See footnotes 1 through 111 for citations to cases within that quote.

Key Cases Discussed by the Court:

The court addressed a line of cases beginning with the decision of the Court of Chancery in Technicorp Int’l II, Inc. v. Johnston, 2000 WL 713750, at * 2 (Del. Ch. May 31, 2000), regarding the issue of the prima facie showing necessary to shift the burden of proving the fairness of challenged expenses.

In the Technicorp case, the Court of Chancery found after a trial that two individuals had “systematically looted” over a 12 year period two companies that they exclusively managed and controlled and for which they had access to the corporate records such as to minimize or avoid the risk of being held accountable.  In that case, the plaintiffs made a prima facie showing to warrant the allocation of the burden of proof.

The court addressed four other cases that applied Technicorp with different results, in deciding whether to order an accounting or to allocate to a fiduciary the burden of demonstrating the fairness of a series of disputed transactions.  Those cases were Carson v. Hallinan, 925 A.2d 506, 536-37 (Del.

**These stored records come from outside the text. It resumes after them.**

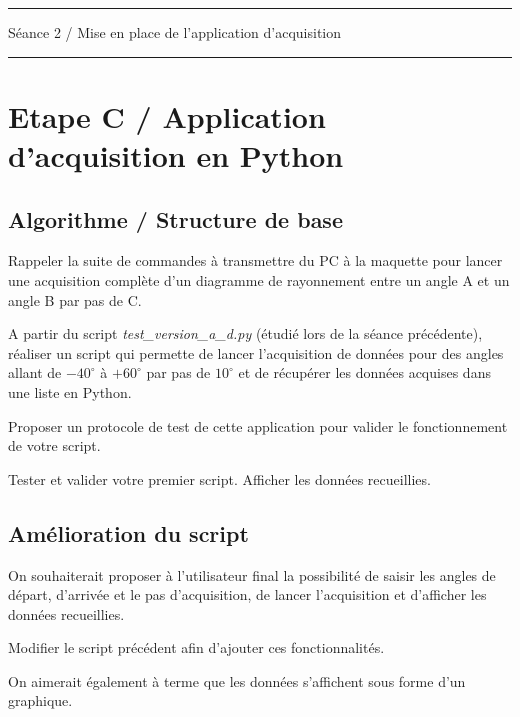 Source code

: \documentclass[a4paper,11pt,titlepage]{article} %
\begin{document}
\vspace{0.5cm}

\noindent \rule{\linewidth}{1pt}

{\noindent\Large \rule[-7pt]{0pt}{30pt} Séance 2 /  Mise en place de l'application d'acquisition} 

\noindent \rule{\linewidth}{1pt}


\section{Etape C / Application d'acquisition en Python}


\subsection{Algorithme / Structure de base}

\Quest Rappeler la suite de commandes à transmettre du PC à la maquette pour lancer une acquisition complète d'un diagramme de rayonnement entre un angle A et un angle B par pas de C.

\Manip A partir du script \textsl{test\_version\_a\_d.py} (étudié lors de la séance précédente), réaliser un script qui permette de lancer l'acquisition de données pour des angles allant de $-40^\circ{}$ à $+60^\circ{}$ par pas de $10^\circ{}$ et de récupérer les données acquises dans une liste en Python.

\medskip

\Quest Proposer un protocole de test de cette application pour valider le fonctionnement de votre script.

\Manip Tester et valider votre premier script. Afficher les données recueillies.

\medskip

\subsection{Amélioration du script}

On souhaiterait proposer à l'utilisateur final la possibilité de saisir les angles de départ, d'arrivée et le pas d'acquisition, de lancer l'acquisition et d'afficher les données recueillies.

\Manip Modifier le script précédent afin d'ajouter ces fonctionnalités.

\medskip

On aimerait également à terme que les données s'affichent sous forme d'un graphique.
\end{document}
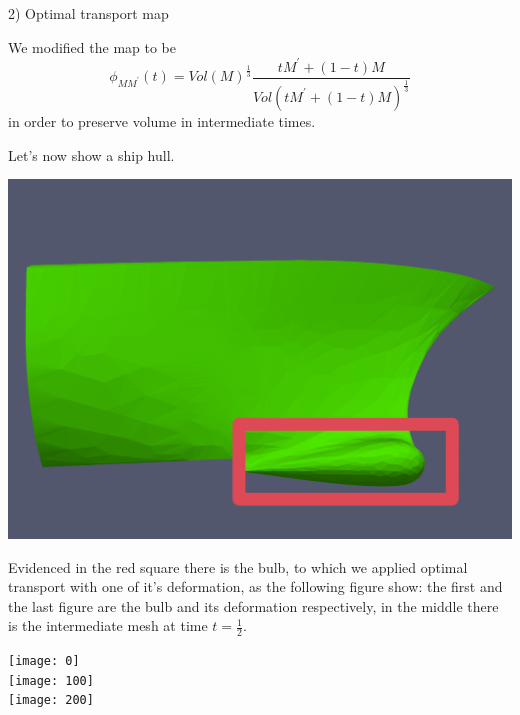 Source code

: \documentclass[b0paper,portrait]{baposter}
\begin{document}
\begin{poster}
\begin{posterbox}[name=otm,below=introduction,span=6,column=0]{2) Optimal transport map}
\begin{minipage}{0.48\textwidth}
We modified the map to be  $$\phi_{MM^{\prime}} (t)= {Vol(M)}^{\frac{1}{3}}\frac{tM^{\prime}+(1-t)M}{Vol(tM^{\prime}+(1-t)M)^{\frac{1}{3}}}$$
in order to preserve volume in intermediate times.\\
\end{minipage}
\hspace{.2cm}
\begin{minipage}{0.46\textwidth}
Let's now show a ship hull.\\
\begin{center}
\includegraphics[scale=0.08]{ship} 
\end{center}
Evidenced in the red square there is the bulb, to which we applied optimal transport with one of it's deformation, as the following figure show: the first and the last figure are the bulb and its deformation respectively, in the middle there is the intermediate mesh at time $t=\frac{1}{2}$.
\begin{center}
\texttt{[image: 0]} \\
\texttt{[image: 100]}\\
\texttt{[image: 200]}\\
\end{center}
\end{minipage}
\end{posterbox}


\end{poster}
\end{document}
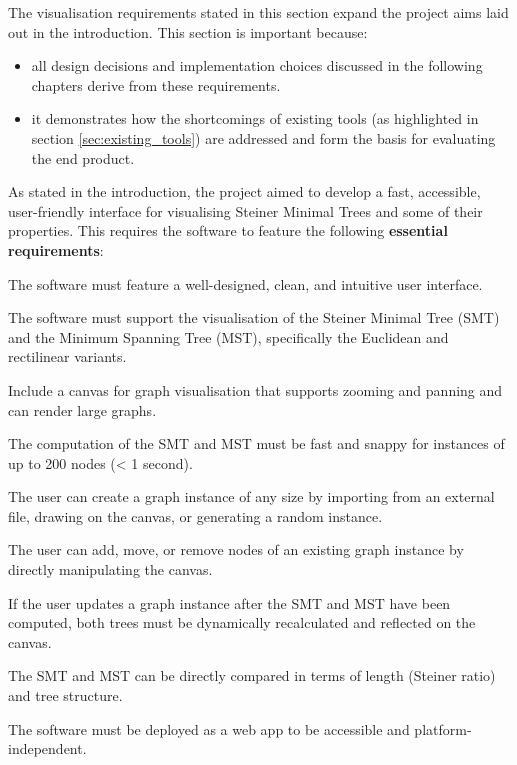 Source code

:\documentclass{l4proj}
\begin{document}
The visualisation requirements stated in this section expand the project aims laid out in the introduction. This section is important because:
\begin{itemize}
    \item all design decisions and implementation choices discussed in the following chapters derive from these requirements.
    \item it demonstrates how the shortcomings of existing tools (as highlighted in section \ref{sec:existing_tools}) are addressed and form the basis for evaluating the end product.
\end{itemize}
As stated in the introduction, the project aimed to develop a fast, accessible, user-friendly interface for visualising Steiner Minimal Trees and some of their properties.
This requires the software to feature the following \textbf{essential requirements}:
\begin{requirements}
    \item The software must feature a well-designed, clean, and intuitive user interface.
    \item The software must support the visualisation of the Steiner Minimal Tree (SMT) and the Minimum Spanning Tree (MST), specifically the Euclidean and rectilinear variants.
    \item Include a canvas for graph visualisation that supports zooming and panning and can render large graphs.
    \item The computation of the SMT and MST must be fast and snappy for instances of up to 200 nodes (< 1 second).
    \item The user can create a graph instance of any size by importing from an external file, drawing on the canvas, or generating a random instance.
    \item The user can add, move, or remove nodes of an existing graph instance by directly manipulating the canvas.
    \item If the user updates a graph instance after the SMT and MST have been computed, both trees must be dynamically recalculated and reflected on the canvas.
    \item The SMT and MST can be directly compared in terms of length (Steiner ratio) and tree structure.
    \item The software must be deployed as a web app to be accessible and platform-independent.

\end{requirements}
\end{document}
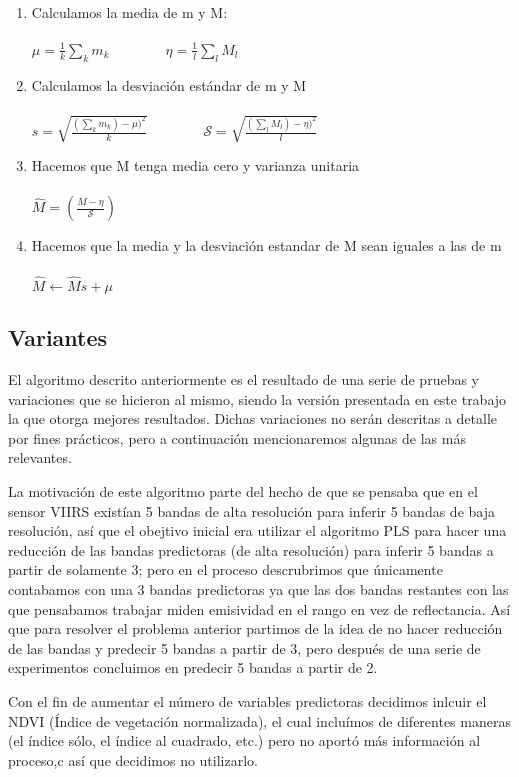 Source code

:\begin{enumerate}
\item Calculamos la media de m y M: \\ \\
$\mu = \frac{1}{k} \sum_{k} m_{k} \qquad\qquad \eta = \frac{1}{l}\sum_{l} M_{l}$
\item Calculamos la desviación estándar de m y M \\ \\
$s = \sqrt{\frac{(\sum_{k} m_{k}) - \mu)^{2}}{k} } \qquad\qquad \mathcal{S} = \sqrt{\frac{(\sum_{l} M_{l}) - \eta)^{2}}{l}}$
\item Hacemos que M tenga media cero y varianza unitaria \\ \\
$\hat M = (\frac{M - \eta}{\mathcal{S}})$
\item Hacemos que la media y la desviación estandar de M sean iguales a las de m\\ \\
$\hat M \leftarrow \hat Ms  + \mu$
\end{enumerate} 

\subsection{Variantes}

El algoritmo descrito anteriormente es el resultado de una serie de pruebas y variaciones que se hicieron al mismo, siendo la versión presentada en este trabajo la que otorga mejores resultados. Dichas variaciones no serán descritas a detalle por fines prácticos, pero a continuación mencionaremos algunas de las más relevantes. 

La motivación de este algoritmo parte del hecho de que se pensaba que en el sensor VIIRS existían 5 bandas de alta resolución para inferir 5 bandas de baja resolución, así que el obejtivo inicial era utilizar el algoritmo PLS para hacer una reducción de las bandas predictoras (de alta resolución) para inferir 5 bandas a partir de solamente 3; pero en el proceso descrubrimos que únicamente contabamos con una 3 bandas predictoras ya que las dos bandas restantes con las que pensabamos trabajar miden emisividad en el rango en vez de reflectancia. Así que para resolver el problema anterior partimos de la idea de no hacer reducción de las bandas y predecir 5 bandas a partir de 3, pero después de una serie de experimentos concluimos en predecir 5 bandas a partir de 2. 

Con el fin de aumentar el número de variables predictoras decidimos inlcuir el NDVI (Índice de vegetación normalizada), el cual incluímos de diferentes maneras (el índice sólo, el índice al cuadrado, etc.) pero no aportó más información al proceso,c así que decidimos no utilizarlo.


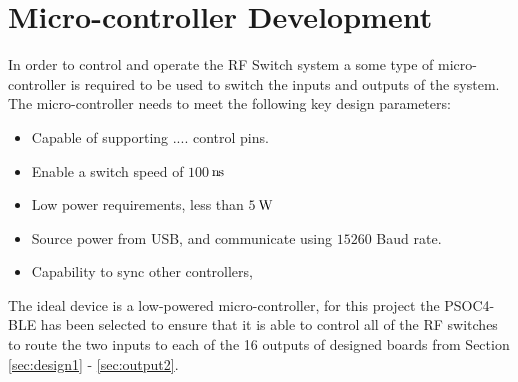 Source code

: \documentclass[12pt,openany,a4paper]{book}
\newcommand{\pack}	{\hspace{-0.08em}}
\newcommand{\ns}	{\ensuremath{\rm\,n\pack s}}
\newcommand{\W}		{\ensuremath{\rm\,W}}
\begin{document}
\section{Micro-controller Development}		\label{sec:micro_dev}
In order to control and operate the RF Switch system a some type of micro-controller is required to be used to switch the inputs and outputs of the system. The micro-controller needs to meet the following key design parameters:
\begin{itemize}
	\setlength\itemsep{-0.5em}
	\item Capable of supporting .... control pins.
	\item Enable a switch speed of $100$\ns
	\item Low power requirements, less than $5$\W
	\item Source power from USB, and communicate using $15260$ Baud rate.
	\item Capability to sync other controllers, 
\end{itemize}
The ideal device is a low-powered micro-controller, for this project the PSOC4-BLE has been selected to ensure that it is able to control all of the RF switches to route the two inputs to each of the 16 outputs of designed boards from Section \ref{sec:design1} - \ref{sec:output2}. 
\end{document}
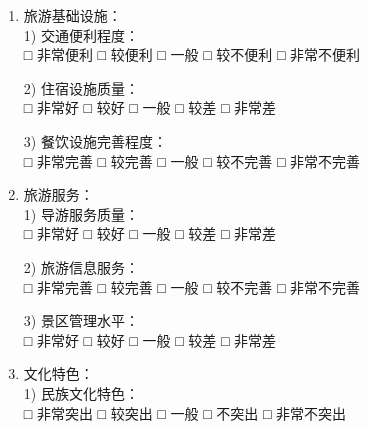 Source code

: \documentclass[10pt]{article}
\begin{document}
\begin{CJK*}{UTF8}{gbsn}
\begin{enumerate}[label=\arabic*., resume, itemsep=0.8cm]
\item 旅游基础设施：\\
1) 交通便利程度：\\
□ 非常便利 \hspace{1cm} □ 较便利 \hspace{1cm} □ 一般 \hspace{1cm} □ 较不便利 \hspace{1cm} □ 非常不便利

2) 住宿设施质量：\\
□ 非常好 \hspace{1cm} □ 较好 \hspace{1cm} □ 一般 \hspace{1cm} □ 较差 \hspace{1cm} □ 非常差

3) 餐饮设施完善程度：\\
□ 非常完善 \hspace{1cm} □ 较完善 \hspace{1cm} □ 一般 \hspace{1cm} □ 较不完善 \hspace{1cm} □ 非常不完善

\item 旅游服务：\\
1) 导游服务质量：\\
□ 非常好 \hspace{1cm} □ 较好 \hspace{1cm} □ 一般 \hspace{1cm} □ 较差 \hspace{1cm} □ 非常差

2) 旅游信息服务：\\
□ 非常完善 \hspace{1cm} □ 较完善 \hspace{1cm} □ 一般 \hspace{1cm} □ 较不完善 \hspace{1cm} □ 非常不完善

3) 景区管理水平：\\
□ 非常好 \hspace{1cm} □ 较好 \hspace{1cm} □ 一般 \hspace{1cm} □ 较差 \hspace{1cm} □ 非常差

\item 文化特色：\\
1) 民族文化特色：\\
□ 非常突出 \hspace{1cm} □ 较突出 \hspace{1cm} □ 一般 \hspace{1cm} □ 不突出 \hspace{1cm} □ 非常不突出


\end{enumerate}
\end{CJK*}
\end{document}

Ch. 2006), in which the court found after trial that 2 fiduciaries who exercised exclusive control over the company funds and used them for personal benefits and never documented expenses, required an accounting to determine the extent of the misallocation and damages.

In Sutherland v. Sutherland, 2010 WL 1838968, * 4 (Del. Ch. May 3, 2010), the court found that the plaintiff did not establish a prima facie showing, and thus did not require them to account for funds.

In Zutrau v. Jansing, 2014 WL 3772859, at * 27-28 (Del. Ch. July 31, 2014), the court refused to shift the burden under Technicorp or Carlson, reasoning that the plaintiff did not make a prima facie showing that the challenged charges were improperly incurred.

The fourth case was CanCan Development, LLC v. Manno, 2015 WL 3400789, at * 16 (Del. Ch. May 27, 2015), where the court allocated to the fiduciary the burden of accounting for compensation and expenses that were self-interested transactions.  Although the court noted that these expenses would be subject to the business judgment rule in most situations, based on the facts of that case, the court found that the fiduciary bore the burden at trial to establish the propriety of the disbursements regarding the self-interested transactions.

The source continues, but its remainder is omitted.